Collect all lines from the records below that include the word "https".

Start of Block

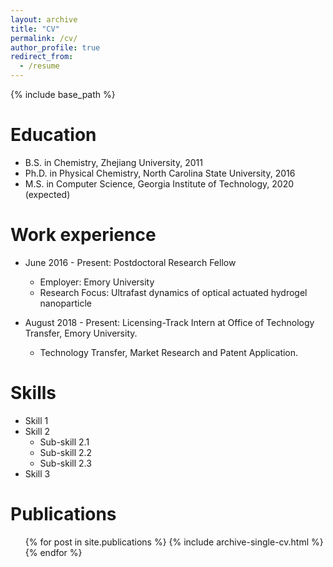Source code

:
```yaml
---
layout: archive
title: "CV"
permalink: /cv/
author_profile: true
redirect_from:
  - /resume
---
```


{% include base_path %}

Education
======
* B.S. in Chemistry, Zhejiang University, 2011
* Ph.D. in Physical Chemistry, North Carolina State University, 2016
* M.S. in Computer Science, Georgia Institute of Technology, 2020 (expected)

Work experience
======
* June 2016 - Present: Postdoctoral Research Fellow
  * Employer: Emory University
  * Research Focus: Ultrafast dynamics of optical actuated hydrogel nanoparticle

* August 2018 - Present: Licensing-Track Intern at Office of Technology Transfer, Emory University.  
  * Technology Transfer, Market Research and Patent Application.
  
Skills
======
* Skill 1
* Skill 2
  * Sub-skill 2.1
  * Sub-skill 2.2
  * Sub-skill 2.3
* Skill 3

Publications
======
  <ul>{% for post in site.publications %}
    {% include archive-single-cv.html %}
  {% endfor %}</ul>
  


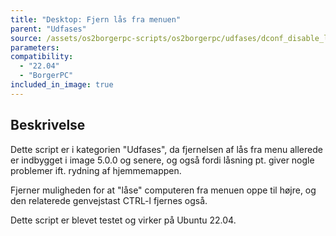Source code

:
 ```yaml
---
title: "Desktop: Fjern lås fra menuen"
parent: "Udfases"
source: /assets/os2borgerpc-scripts/os2borgerpc/udfases/dconf_disable_lock_menu.sh
parameters:
compatibility:  
  - "22.04"
  - "BorgerPC"
included_in_image: true
---
```


## Beskrivelse
Dette script er i kategorien "Udfases", da fjernelsen af lås fra menu allerede er indbygget i image 5.0.0 og senere,
og også fordi låsning pt. giver nogle problemer ift. rydning af hjemmemappen.

Fjerner muligheden for at "låse" computeren fra menuen oppe til højre, 
og den relaterede genvejstast CTRL-l fjernes også.

Dette script er blevet testet og virker på Ubuntu 22.04.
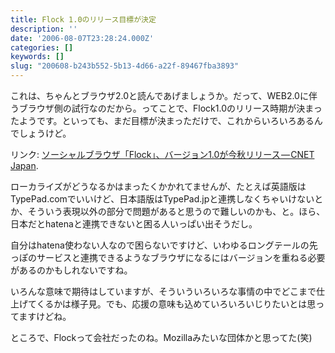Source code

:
 ```yaml
---
title: Flock 1.0のリリース目標が決定
description: ''
date: '2006-08-07T23:28:24.000Z'
categories: []
keywords: []
slug: "200608-b243b552-5b13-4d66-a22f-89467fba3893"
---
```

これは、ちゃんとブラウザ2.0と読んであげましょうか。だって、WEB2.0に伴うブラウザ側の試行なのだから。ってことで、Flock1.0のリリース時期が決まったようです。といっても、まだ目標が決まっただけで、これからいろいろあるんでしょうけど。

リンク: [ソーシャルブラウザ「Flock」、バージョン1.0が今秋リリース — CNET Japan](http://japan.cnet.com/news/media/story/0,2000056023,20192667,00.htm?ref=rss "ソーシャルブラウザ「Flock」、バージョン1.0が今秋リリース - CNET Japan").

ローカライズがどうなるかはまったくかかれてませんが、たとえば英語版はTypePad.comでいいけど、日本語版はTypePad.jpと連携しなくちゃいけないとか、そういう表現以外の部分で問題があると思うので難しいのかも、と。ほら、日本だとhatenaと連携できないと困る人いっぱい出そうだし。  
  
自分はhatena使わない人なので困らないですけど、いわゆるロングテールの先っぽのサービスと連携できるようなブラウザになるにはバージョンを重ねる必要があるのかもしれないですね。

いろんな意味で期待はしていますが、そういういろいろな事情の中でどこまで仕上げてくるかは様子見。でも、応援の意味も込めていろいろいじりたいとは思ってますけどね。

ところで、Flockって会社だったのね。Mozillaみたいな団体かと思ってた(笑)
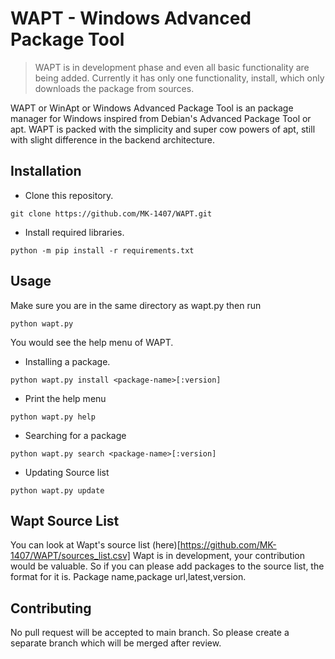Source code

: # WAPT - Windows Advanced Package Tool
> WAPT is in development phase and even all basic functionality are being added.
> Currently it has only one functionality, install, which only downloads the package
> from sources.

WAPT or WinApt or Windows Advanced Package Tool is an package manager for Windows inspired from Debian's Advanced Package Tool or apt. WAPT is packed with the simplicity and super cow powers of apt, still with slight difference in the backend architecture.

## Installation

- Clone this repository.
```
git clone https://github.com/MK-1407/WAPT.git
```
- Install required libraries.
```
python -m pip install -r requirements.txt
```

## Usage
Make sure you are in the same directory as wapt.py then run
```
python wapt.py
```
You would see the help menu of WAPT.
- Installing a package.
```
python wapt.py install <package-name>[:version]
```
- Print the help menu
```
python wapt.py help
```
- Searching for a package
```
python wapt.py search <package-name>[:version]
```
- Updating Source list
```
python wapt.py update
```

## Wapt Source List

You can look at Wapt's source list (here)[https://github.com/MK-1407/WAPT/sources_list.csv]
Wapt is in development, your contribution  would be valuable. So if you can please add packages to the source list, the format for it is.
Package name,package url,latest,version.

## Contributing
No pull request will be accepted to main branch. So please create a separate branch which will be merged after review.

End of Block

- EXPECTED ANSWER:
git clone https://github.com/MK-1407/WAPT.git
You can look at Wapt's source list (here)[https://github.com/MK-1407/WAPT/sources_list.csv]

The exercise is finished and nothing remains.